El sucesor de Chávez

Santiago Alba Rico, La Jiribilla / Rebelión.

Ningún ser humano vivió ese proceso geológico lentísimo de bullicio marino, emergencia de la tierra desde el fondo de las aguas, división y formación de los continentes, erupción de volcanes y solidificación de las montañas, que transformó poco a poco el planeta tierra en un lugar apto para la vida. Pero no es verdad. Todos hemos asistido en la última década a una especie de aceleración geológica inesperada; todos hemos visto surgir una montaña, retroceder las olas, formarse un continente. Nadie podía prever que ocurriese en Venezuela ni que el activador de esta danza terrestre fuese ese joven y oscuro oficial que en 1992 se quebró el costado en una fracasada aventura quijotesca. Pero lo cierto es que si algo deben admitir incluso sus enemigos -que por eso lo combatieron sañudamente- es que Hugo Chávez y el pueblo venezolano han cambiado en veinte años el destino geológico de América Latina y la inercia de derrota de la izquierda mundial. Cuando la “pedagogía del terror” aplicada en el subcontinente americano durante la Guerra Fría parecía haber logrado sus objetivos, de manera que se podía permitir votar a los latinoamericanos con la seguridad de que iban a elegir al “candidato correcto”, la revolución democrática de 1998 en Venezuela volteó todas las relaciones de fuerza, contaminando su coraje -contagiando su salud- a toda la región. Hugo Chávez fue la victoria colectiva sobre un miedo de décadas, y hasta de siglos, como los bosques fueron una victoria sobre el frío mesozoico y el Himalaya una victoria sobre el diluvio de Tetis.

Los que hemos visitado Venezuela con regularidad en los últimos años sabemos que este inesperado salto geológico tiene que ver con un concepto cardinal prolongado años después por los pueblos árabes: dignidad. No se trata de algo que se pueda conseguir a fuerza de meditación o a través de la intervención de un psicólogo; ni con retóricas adulaciones populistas. La dignidad es una fuerza material demiúrgica, siderúrgica, que cambia, por eso, la propia orografía del terreno y que sube desde el suelo enraizando y embelleciendo los cuerpos: el derecho al voto, el derecho a las letras, el derecho a la salud y la vivienda, el descubrimiento socrático -mientras se saca del bolsillo la Constitución, y no un revolver, para discutir acaloradamente en la cola del mercado- de la propia capacidad para intervenir en la hechura material de la existencia y en el destino político de la nación. Este cambio geológico, cuya importancia a veces es difícil de medir desde Europa, lo resumía muy bien una mujer del 23 de Enero, uno de los barrios más pobres y más chavistas de Caracas: “¿Ciudadanos? Ni siquiera sabíamos que éramos seres humanos”.

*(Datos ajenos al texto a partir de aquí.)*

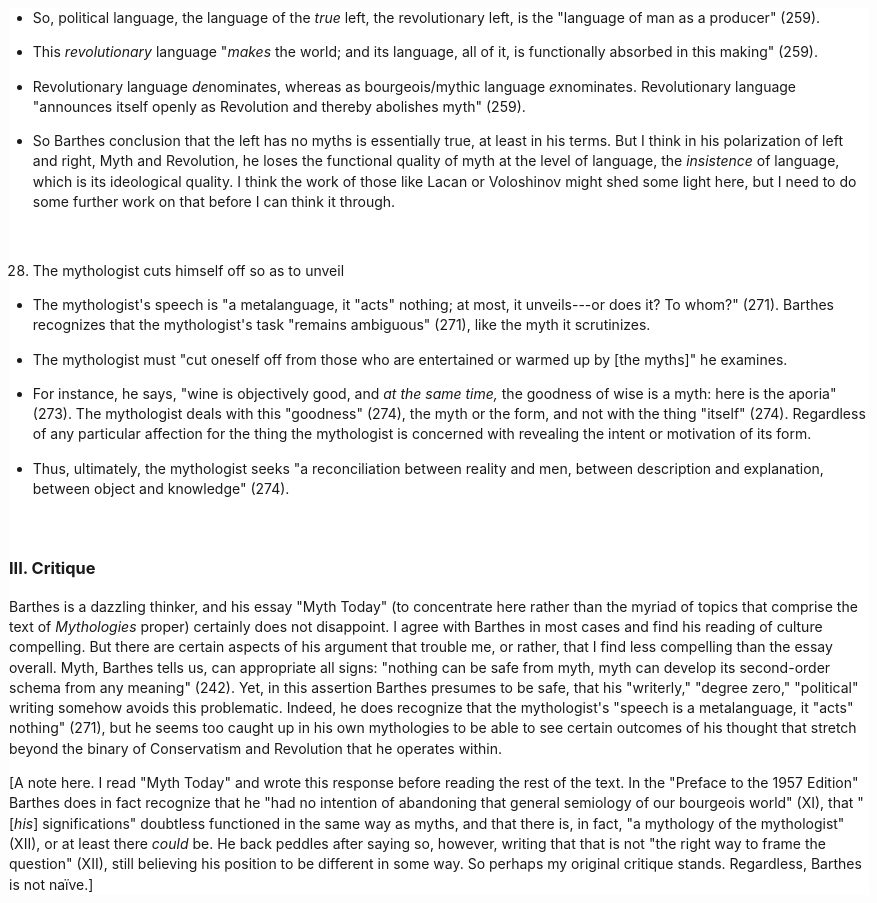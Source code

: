 - So, political language, the language of the *true* left, the revolutionary left, is the "language of man as a producer" (259).

- This *revolutionary* language "*makes* the world; and its language, all of it, is functionally absorbed in this making" (259).

- Revolutionary language *de*nominates, whereas as bourgeois/mythic language *ex*nominates. Revolutionary language "announces itself openly as Revolution and thereby abolishes myth" (259).

- So Barthes conclusion that the left has no myths is essentially true, at least in his terms. But I think in his polarization of left and right, Myth and Revolution, he loses the functional quality of myth at the level of language, the *insistence* of language, which is its ideological quality. I think the work of those like Lacan or Voloshinov might shed some light here, but I need to do some further work on that before I can think it through.

<br>

28) The mythologist cuts himself off so as to unveil

- The mythologist's speech is "a metalanguage, it "acts" nothing; at most, it unveils---or does it? To whom?" (271). Barthes recognizes that the mythologist's task "remains ambiguous" (271), like the myth it scrutinizes.

- The mythologist must "cut oneself off from those who are entertained or warmed up by \[the myths\]" he examines.

- For instance, he says, "wine is objectively good, and *at the same time,* the goodness of wise is a myth: here is the aporia" (273). The mythologist deals with this "goodness" (274), the myth or the form, and not with the thing "itself" (274). Regardless of any particular affection for the thing the mythologist is concerned with revealing the intent or motivation of its form.

- Thus, ultimately, the mythologist seeks "a reconciliation between reality and men, between description and explanation, between object and knowledge" (274).

<br>


### III. Critique

Barthes is a dazzling thinker, and his essay "Myth Today" (to concentrate here rather than the myriad of topics that comprise the text of *Mythologies* proper) certainly does not disappoint. I agree with Barthes in most cases and find his reading of culture compelling. But there are certain aspects of his argument that trouble me, or rather, that I find less compelling than the essay overall. Myth, Barthes tells us, can appropriate all signs: "nothing can be safe from myth, myth can develop its second-order schema from any meaning" (242). Yet, in this assertion Barthes presumes to be safe, that his "writerly," "degree zero," "political" writing somehow avoids this problematic. Indeed, he does recognize that the mythologist's "speech is a metalanguage, it "acts" nothing" (271), but he seems too caught up in his own mythologies to be able to see certain outcomes of his thought that stretch beyond the binary of Conservatism and Revolution that he operates within.

\[A note here. I read "Myth Today" and wrote this response before reading the rest of the text. In the "Preface to the 1957 Edition" Barthes does in fact recognize that he "had no intention of abandoning that general semiology of our bourgeois world" (XI), that "\[*his*\] significations" doubtless functioned in the same way as myths, and that there is, in fact, "a mythology of the mythologist" (XII), or at least there *could* be. He back peddles after saying so, however, writing that that is not "the right way to frame the question" (XII), still believing his position to be different in some way. So perhaps my original critique stands. Regardless, Barthes is not naïve.\]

Decenas de artículos en estos días destacan los logros sociales de Chávez y no voy a repetirlos aquí. Tampoco voy a insistir en los límites y errores de sus políticas, que demuestran, en todo caso, cuánto se puede meter la pata cuando no se obedece a los mercados y a los estadounidenses (¿qué error concreto podríamos criticar en Rajoy?). Y tampoco voy a repasar las mentiras de nuestra prensa, la desinformación sistemática de nuestros medios, las manipulaciones clasistas y racistas amañadas contra Venezuela, pues son también otra forma de medir la altura del Himalaya. Pero sí me gustaría recordar lo que una Europa cada vez menos democrática trata de ocultar a toda costa: que el proceso constituyente de Venezuela, con sus metástasis ecuatoriana y boliviana, con sus instituciones continentales, no sólo configura un proyecto de soberanía regional sin precedentes sino que se toma en serio por primera vez, incluso “formalmente”, esa democracia que los occidentales publicitan con misiles y bombardeos en el exterior mientras se la recortan cada vez más a sus propios ciudadanos.

Alguien dirá que Chávez se muere en el peor momento, cuando los peligros son mayores, cuando más se le necesita. Pero, ¿cuál habría sido el bueno, el buen momento? Todos podemos morirnos en cualquier momento y ese momento será siempre uno de los momentos de una lucha siempre inconclusa. Chávez -hay que aceptarlo- nunca habría podido vivir tanto como viven los pueblos que lo parieron y que lo seguirán necesitando. Lo que hay que decir, más bien, es que Chávez surgió en el momento adecuado, desde el fondo marino, para configurar un nuevo continente, desviar la Patria Grande de su fatalismo histórico y reordenar, en apenas 14 años, un destino geológico que, en cualquier caso, necesitará aún muchos años para fertilizar los bosques y elevar las montañas. En este sentido, Hugo Chávez no tiene posible reemplazo.

Hugo Chávez sólo puede ser sustituido por el pueblo de Venezuela, cuya responsabilidad adquiere de pronto dimensiones planetarias. Desde ese mundo árabe que él no supo comprender bien, pero que no puede seguir mirándose en el espejo de la Europa fracasada y colonial y que por eso mismo, sumergido en la batalla, debe hugochavizarse y latinoamericanizarse; desde esa Europa fracasada y colonial al borde de su propio “caracazo”, drogada de narcisismo y tocada de muerte; desde todos los rincones de un planeta en zafarrancho de muerte, con dolor, con solidaridad, con esperanza, nos apoyamos hoy en el pueblo de Venezuela, sucesor del presidente Hugo Chávez, que se fue demasiado pronto como para no dejarnos inciertos y tristes pero que llegó a tiempo para dejarnos muchos y fuertes.

Chávez es hoy otro de los nombres de la ladera en la que nos mantenemos de pie.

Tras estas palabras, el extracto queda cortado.